While the allegations could damage the FPD's already tenuous chances of maintaining a hold on power in Timiocato, political experts say fallout from these revelations could, realistically, just as easily be minimal.
Dr Pedro Alvarez-Chamurro, a political science professor and an expert on Timiocato-Margheria relations at Archangel Beo University in Sapuntoli, told PBC News, "in reality, this might only affect the FPD's chances in areas where there is any real, feasible separatist or autonomist movements... so, in the end, the damage might be limited to Empordia and Margheria, where the party already does not perform that well anyway."
The centre-left Pacitalian Social Congress tends to be the dominant party in upper and lower Empordia, and a close second in Margheria, where the MFS dominates regional and council politics. Historically, the northern apertures have tended to lean left-of-centre in past elections, resulting in poor returns for the centre-right FPD.

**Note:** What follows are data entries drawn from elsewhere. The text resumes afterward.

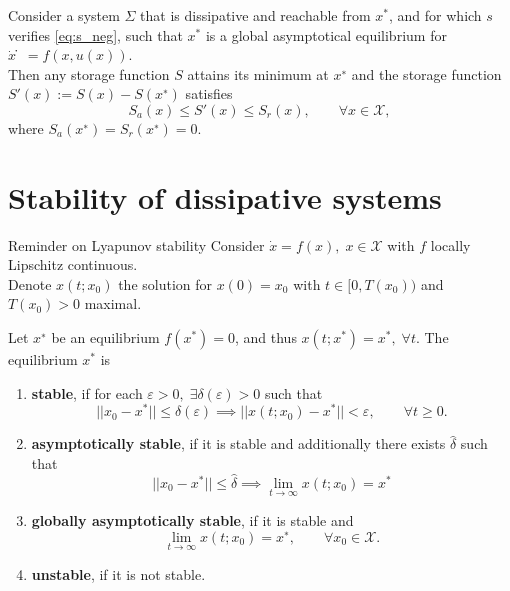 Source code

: \documentclass[aspectratio=169]{beamer}
\begin{document}
\begin{frame}
\begin{corollary}
	Consider a system $\Sigma$ that is dissipative and reachable from $x^*$, and for which $s$ verifies \eqref{eq:s_neg}, such that $x^*$ is a
	global asymptotical equilibrium for $\dot{x}̇=f(x, u(x))$.\\
	
	Then any storage function $S$ 	attains its minimum at $x^∗$ and the storage function $S'(x) := S(x) − S(x^∗)$ satisfies
	\begin{equation*}
		S_a(x) \le S'(x) \le S_r(x), \qquad \forall x \in \mathcal{X},
	\end{equation*}
	where $S_a(x^∗) = S_r (x^∗) = 0$.
\end{corollary}
\end{frame}

\section{Stability of dissipative systems}

\begin{frame}{Reminder on Lyapunov stability}
Consider $\dot{x}=f(x), \; x \in \mathcal{X}$ with $f$ locally Lipschitz continuous.\\
Denote $x(t; x_0)$ the solution for $x(0)=x_0$ with $t \in [0, T(x_0))$ and $T(x_0)>0$ maximal.

\begin{definition}[Stability]
	Let $x^∗$ be an equilibrium $f(x^*) = 0$, and thus
	$x(t; x^*) = x^*, \; \forall t$. The equilibrium $x^*$ is
	\begin{enumerate}
	 \item \textbf{stable}, if for each $\varepsilon>0, \; \exists \delta(\varepsilon)>0$ such that
	 \begin{equation*}
	 	||x_0 - x^*|| \le \delta(\varepsilon) \implies ||x(t; x_0) - x^*||< \varepsilon, \qquad \forall t \ge 0.
	 \end{equation*}
	 \item \textbf{asymptotically stable}, if it is stable and additionally there exists $\widehat{\delta}$ such that
	 \begin{equation*}
	 	||x_0 - x^*|| \le \widehat{\delta} \implies \lim_{t \rightarrow \infty} x(t; x_0) = x^*
	 \end{equation*}
	 \item \textbf{globally asymptotically stable}, if it is stable and 
	 $$\lim_{t \rightarrow \infty} x(t; x_0) = x^∗, \qquad \forall x_0 \in \mathcal{X}.$$
	 \item \textbf{unstable}, if it is not stable.
	\end{enumerate}
\end{definition}

\end{frame}
\end{document}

Several attempts at contacting the FPD's party headquarters in Timiocato were unsuccessful. The party has repeatedly stated before that it repudiates "any and all actions" taken by the Sorantanali government or Mr Sorantanali himself, but as the party was in power at the time of the alleged ad program, Dr Alvarez-Chamurro says "a simple statement might not do enough to limit the potential fallout" from this emerging scandal.
Constantino Sorantanali was prime minister from January to August 2006, leaving office in disgrace after several unpopular decisions and after admitting to hiring a hitman to carry out the murder of his political rival, Rabastano Sancatto Serra. Mr Sancatto Serra was highly popular and had been serving as the prime minister's Agustinate of International Relations until shortly before the assassination took place.
Mr Sorantanali was stripped of his honours and placed on trial for treason and murder, where he was found guilty and subsequently sentenced to death in 2007. He was then executed in February of this year just before the death penalty was fully abolished in Pacitalia.
Dr Alvarez-Chamurro says the first real test for the FPD will be regional elections for the 16 apertural and 96 departmental councils on 12th October.
"If the party performs well," he says, "it will indicate that people don't really care about a scandal originating from a government that was already highly unpopular and that they do differentiate between today's FPD and that of the Sorantanali era."
But, he argued, "on the other side of the coin, if the party does see a decrease in support in opinion polls heading into the regional elections and then poor results on the day of the vote," they will have "deep cause for concern heading into the main event."
After the regional elections in October, parliamentary elections, which will decide the makeup of the next national government, are scheduled for 24th November.